(Task statement):
Count the lines below that contain the word "auch", and reply with that number alone.

(Provided records):
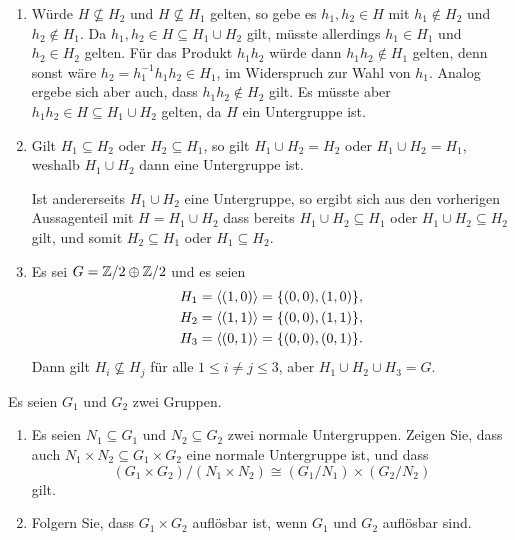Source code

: \begin{solution}
  \begin{enumerate}
    \item
      Würde $H \nsubseteq H_2$ und $H \nsubseteq H_1$ gelten, so gebe es $h_1, h_2 \in H$ mit $h_1 \notin H_2$ und $h_2 \notin H_1$.
      Da $h_1, h_2 \in H \subseteq H_1 \cup H_2$ gilt, müsste allerdings $h_1 \in H_1$ und $h_2 \in H_2$ gelten.
      Für das Produkt $h_1 h_2$ würde dann $h_1 h_2 \notin H_1$ gelten, denn sonst wäre $h_2 = h_1^{-1} h_1 h_2 \in H_1$, im Widerspruch zur Wahl von $h_1$.
      Analog ergebe sich aber auch, dass $h_1 h_2 \notin H_2$ gilt.
      Es müsste aber $h_1 h_2 \in H \subseteq H_1 \cup H_2$ gelten, da $H$ ein Untergruppe ist.
      
    \item
      Gilt $H_1 \subseteq H_2$ oder $H_2 \subseteq H_1$, so gilt $H_1 \cup H_2 = H_2$ oder $H_1 \cup H_2 = H_1$, weshalb $H_1 \cup H_2$ dann eine Untergruppe ist.
      
      Ist andererseits $H_1 \cup H_2$ eine Untergruppe, so ergibt sich aus den vorherigen Aussagenteil mit $H = H_1 \cup H_2$ dass bereits $H_1 \cup H_2 \subseteq H_1$ oder $H_1 \cup H_2 \subseteq H_2$ gilt, und somit $H_2 \subseteq H_1$ oder $H_1 \subseteq H_2$.
      
    \item
      Es sei $G = \mathbb{Z}/2 \oplus \mathbb{Z}/2$ und es seien
      \begin{align*}
        H_1 &= \langle (1,0) \rangle = \{ (0,0), (1,0) \},
        \\
        H_2 &= \langle (1,1) \rangle = \{ (0,0), (1,1) \},
        \\
        H_3 &= \langle (0,1) \rangle = \{ (0,0), (0,1) \}.
      \end{align*}
      Dann gilt $H_i \nsubseteq H_j$ für alle $1 \leq i \neq j \leq 3$, aber $H_1 \cup H_2 \cup H_3 = G$.
  \end{enumerate}
\end{solution}


\begin{question}[subtitle = Produkte von Normalteilern und auflösbaren Gruppen]
  Es seien $G_1$ und $G_2$ zwei Gruppen.
  \begin{enumerate}
    \item
      Es seien $N_1 \subseteq G_1$ und $N_2 \subseteq G_2$ zwei normale Untergruppen.
      Zeigen Sie, dass auch $N_1 \times N_2 \subseteq G_1 \times G_2$ eine normale Untergruppe ist, und dass
      \[
        (G_1 \times G_2)/(N_1 \times N_2) \cong (G_1/N_1) \times (G_2/N_2)
      \]
      gilt.
    \item
      Folgern Sie, dass $G_1 \times G_2$ auflösbar ist, wenn $G_1$ und $G_2$ auflösbar sind.
  \end{enumerate}
\end{question}


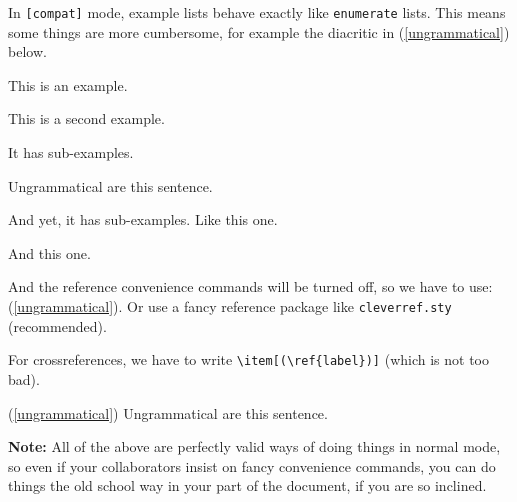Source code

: \documentclass{article}
\begin{document}
%
\noindent In \verb|[compat]| mode, example lists behave exactly
like \verb|enumerate| lists. This means some things are more cumbersome,
for example the diacritic in (\ref{ungrammatical}) below.
    \begin{examples}
        \item This is an example.
        \item This is a second example.
              \begin{examples}
                  \item It has sub-examples.
                  \item \diacritic{*} Ungrammatical are this sentence.\label{ungrammatical}
                        \begin{examples}
                            \item And yet, it has sub-examples. Like this one.
                            \item And this one.
                        \end{examples}
              \end{examples}
    \end{examples}
%
And the reference convenience commands will be turned off, so we have to use: 
(\ref{ungrammatical}). Or use a fancy reference package like \verb|cleverref.sty| (recommended).

For crossreferences, we have to write \verb|\item[(\ref{label})]| (which is not too bad).
\begin{examples}
    \item[(\ref{ungrammatical})] \diacritic{*} Ungrammatical are this sentence.
\end{examples}
%
\textbf{Note:} All of the above are perfectly valid ways of doing things in normal mode,
so even if your collaborators insist on fancy convenience commands, you can do things
the old school way in your part of the document, if you are so inclined.
\end{document}
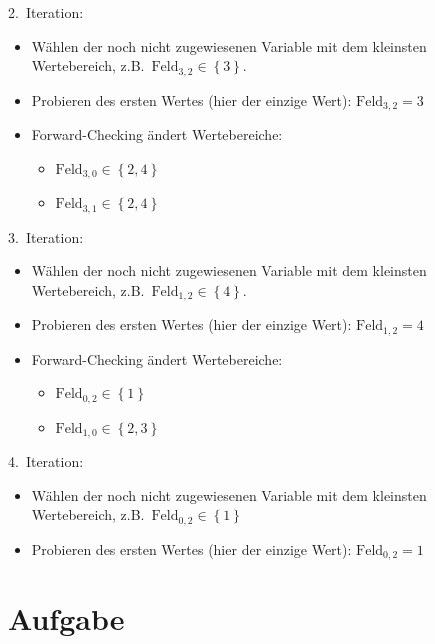 \documentclass[a4paper,draft=false,oneside,12pt,ngerman]{scrreprt}
\begin{document}
2.\ Iteration:

\begin{itemize}
    \item Wählen der noch nicht zugewiesenen Variable mit dem kleinsten
        Wertebereich, z.B.\ $ \text{Feld}_{3,2} \in \left\{ 3 \right\} $.
    \item Probieren des ersten Wertes (hier der einzige Wert): $
        \text{Feld}_{3,2} = 3 $
    \item Forward-Checking ändert Wertebereiche:
        \begin{itemize}
            \item $ \text{Feld}_{3,0} \in \left\{ 2, 4 \right\} $
            \item $ \text{Feld}_{3,1} \in \left\{ 2, 4 \right\} $
        \end{itemize}
\end{itemize}

3.\ Iteration:

\begin{itemize}
    \item Wählen der noch nicht zugewiesenen Variable mit dem kleinsten
        Wertebereich, z.B.\ $ \text{Feld}_{1,2} \in \left\{ 4 \right\} $.
    \item Probieren des ersten Wertes (hier der einzige Wert): $
        \text{Feld}_{1,2} = 4 $
    \item Forward-Checking ändert Wertebereiche:
        \begin{itemize}
            \item $ \text{Feld}_{0,2} \in \left\{ 1 \right\} $
            \item $ \text{Feld}_{1,0} \in \left\{ 2, 3 \right\} $
        \end{itemize}
\end{itemize}

4.\ Iteration:

\begin{itemize}
    \item Wählen der noch nicht zugewiesenen Variable mit dem kleinsten
        Wertebereich, z.B.\ $ \text{Feld}_{0,2} \in \left\{ 1 \right\} $
    \item Probieren des ersten Wertes (hier der einzige Wert): $
        \text{Feld}_{0,2} = 1 $
\end{itemize}

\chapter{Aufgabe}
\label{chp:aufgabe4}
\end{document}

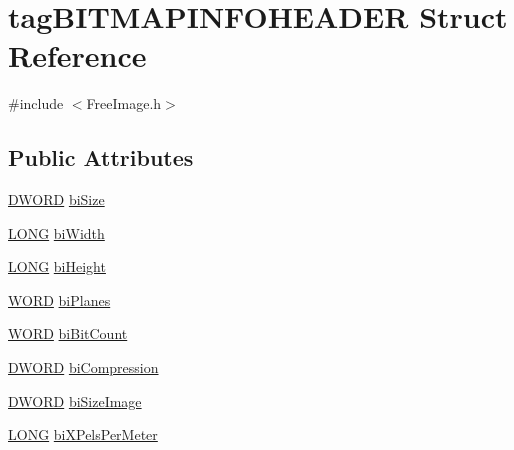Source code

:\hypertarget{structtag_b_i_t_m_a_p_i_n_f_o_h_e_a_d_e_r}{\section{tag\-B\-I\-T\-M\-A\-P\-I\-N\-F\-O\-H\-E\-A\-D\-E\-R Struct Reference}
\label{structtag_b_i_t_m_a_p_i_n_f_o_h_e_a_d_e_r}
}


{\ttfamily \#include $<$Free\-Image.\-h$>$}

\subsection*{Public Attributes}
\begin{DoxyCompactItemize}
\item 
\hyperlink{_free_image_8h_af483253b2143078cede883fc3c111ad2}{D\-W\-O\-R\-D} \hyperlink{structtag_b_i_t_m_a_p_i_n_f_o_h_e_a_d_e_r_a78b47f256953606cbf23cd665452a263}{bi\-Size}
\item 
\hyperlink{_free_image_8h_a27ec6163192f1e1e72d87421379ea3d4}{L\-O\-N\-G} \hyperlink{structtag_b_i_t_m_a_p_i_n_f_o_h_e_a_d_e_r_a4bbc605184be98c4da36f707f7695e0f}{bi\-Width}
\item 
\hyperlink{_free_image_8h_a27ec6163192f1e1e72d87421379ea3d4}{L\-O\-N\-G} \hyperlink{structtag_b_i_t_m_a_p_i_n_f_o_h_e_a_d_e_r_aa18cf290b7f7a6d1cc8058feae85ab68}{bi\-Height}
\item 
\hyperlink{_free_image_8h_ab24077addd3b7b13e086987ff296552c}{W\-O\-R\-D} \hyperlink{structtag_b_i_t_m_a_p_i_n_f_o_h_e_a_d_e_r_a261e0f0a578bcd4d53a4a221e6ebe2fa}{bi\-Planes}
\item 
\hyperlink{_free_image_8h_ab24077addd3b7b13e086987ff296552c}{W\-O\-R\-D} \hyperlink{structtag_b_i_t_m_a_p_i_n_f_o_h_e_a_d_e_r_a713c58f9cf7d5f115938d189d59fadf5}{bi\-Bit\-Count}
\item 
\hyperlink{_free_image_8h_af483253b2143078cede883fc3c111ad2}{D\-W\-O\-R\-D} \hyperlink{structtag_b_i_t_m_a_p_i_n_f_o_h_e_a_d_e_r_a6b50d93eae77d44af8907740e337583d}{bi\-Compression}
\item 
\hyperlink{_free_image_8h_af483253b2143078cede883fc3c111ad2}{D\-W\-O\-R\-D} \hyperlink{structtag_b_i_t_m_a_p_i_n_f_o_h_e_a_d_e_r_ac69dfda61a32d8ec53dd11ef165d198b}{bi\-Size\-Image}
\item 
\hyperlink{_free_image_8h_a27ec6163192f1e1e72d87421379ea3d4}{L\-O\-N\-G} \hyperlink{structtag_b_i_t_m_a_p_i_n_f_o_h_e_a_d_e_r_ae363738b6e92248a7be41f4e7ed55c54}{bi\-X\-Pels\-Per\-Meter}

\end{DoxyCompactItemize}
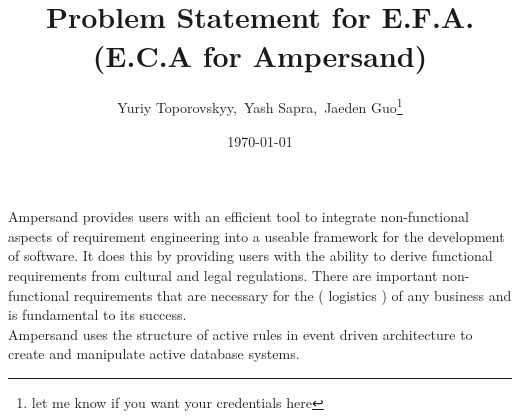 \documentclass[12pt]{article}
\begin{document}
\title{Problem Statement for E.F.A. (E.C.A for Ampersand)} 
\author{Yuriy Toporovskyy,\ Yash Sapra,\ Jaeden Guo\footnote{let me 
know if you want your credentials here}}
\date{\today}
	
\maketitle

\indent Ampersand provides users with an efficient tool to integrate 
non-functional aspects of requirement engineering into a useable framework for 
the development of software. It does this by providing users with the 
ability to derive functional requirements from cultural and legal 
regulations. There are important non-functional requirements that are necessary 
for the ( logistics ) of any business and is fundamental to its success. \\
\indent Ampersand uses the structure of active rules in event driven 
architecture to create and manipulate active database systems.
\\
\end{document}
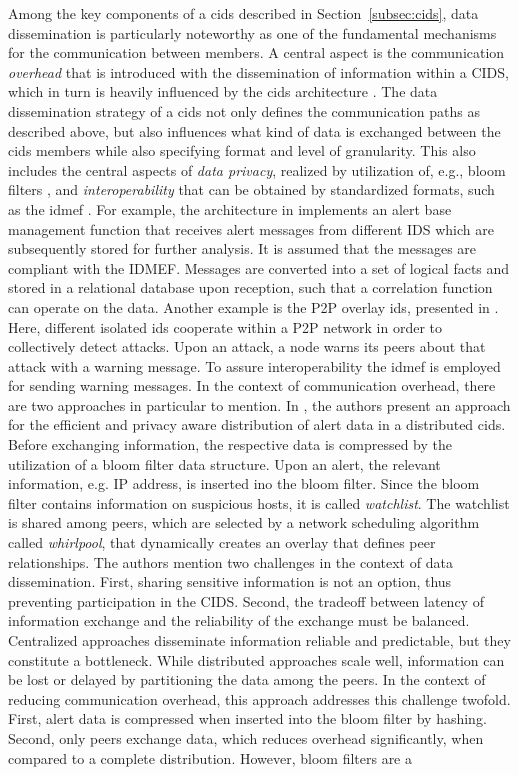 \documentclass[../../main.tex]{subfiles}
\begin{document}
Among the key components of a \gls{cids} described in Section~\ref{subsec:cids}, data dissemination is particularly noteworthy as one of the fundamental mechanisms for the communication between members. A central aspect is the communication \textit{overhead} that is introduced with the dissemination of information within a CIDS, which in turn is heavily influenced by the \gls{cids} architecture \cite[p.39]{vasilomanolakis_collaborative_2016}. The data dissemination strategy of a \gls{cids}  not only defines the communication paths as described above, but also influences what kind of data is exchanged between the \gls{cids}  members while also specifying format and level of granularity. This also includes the central aspects of \textit{data privacy}, realized by utilization of, e.g., bloom filters \cite{Vasilomanolakis2015SkipMon}\cite{Locasto2005}, and \textit{interoperability} that can be obtained by standardized formats, such as the \gls{idmef} \cite{debar2007intrusion}. For example, the architecture in \cite{Cuppens2002} implements an alert base management function that receives alert messages from different IDS which are subsequently stored for further analysis. It is assumed that the messages are compliant with the IDMEF. Messages are converted into a set of logical facts and stored in a relational database upon reception, such that a correlation function can operate on the data. Another example is the P2P overlay \gls{ids}, presented in \cite{Duma2006}. Here, different isolated \gls{ids} cooperate within a P2P network in order to collectively detect attacks. Upon an attack, a node warns its peers about that attack with a warning message. To assure interoperability the \gls{idmef} is employed for sending warning messages. In the context of communication overhead, there are two approaches in particular to mention. In \cite{Locasto2005}, the authors present an approach for the efficient and privacy aware distribution of alert data in a distributed \gls{cids}. Before exchanging information, the respective data is compressed by the utilization of a bloom filter data structure. Upon an alert, the relevant information, e.g. IP address, is inserted ino the bloom filter. Since the bloom filter contains information on suspicious hosts, it is called \textit{watchlist}. The watchlist is shared among peers, which are selected by a network scheduling algorithm called \textit{whirlpool}, that dynamically creates an overlay that defines peer relationships. The authors mention two challenges in the context of data dissemination. First, sharing sensitive information is not an option, thus preventing participation in the CIDS. Second, the tradeoff between latency of information exchange and the reliability of the exchange must be balanced. Centralized approaches disseminate information reliable and predictable, but they constitute a bottleneck. While distributed approaches scale well, information can be lost or delayed by partitioning the data among the peers. In the context of reducing communication overhead, this approach addresses this challenge twofold. First, alert data is compressed when inserted into the bloom filter by hashing. Second, only peers exchange data, which reduces overhead significantly, when compared to a complete distribution. However, bloom filters are a 
\end{document}
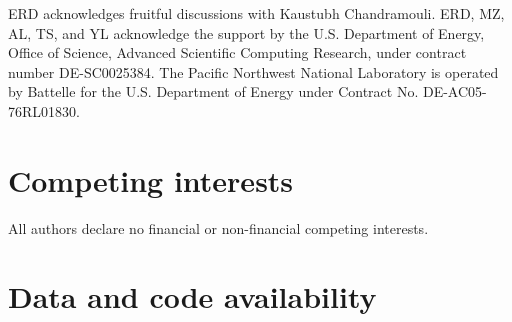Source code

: \documentclass{article}
\begin{document}
ERD acknowledges fruitful discussions with Kaustubh Chandramouli. ERD, MZ, AL, TS, and YL acknowledge the support by the U.S. Department of Energy, Office of Science, Advanced Scientific Computing Research, under contract number DE-SC0025384. The Pacific Northwest National Laboratory is operated by Battelle for the U.S. Department of
Energy under Contract No. DE-AC05-76RL01830.


\section{Competing interests}
All authors declare no financial or non-financial competing interests. 




\section{Data and code availability}









\appendix

\end{document}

(Output for this exercise):
2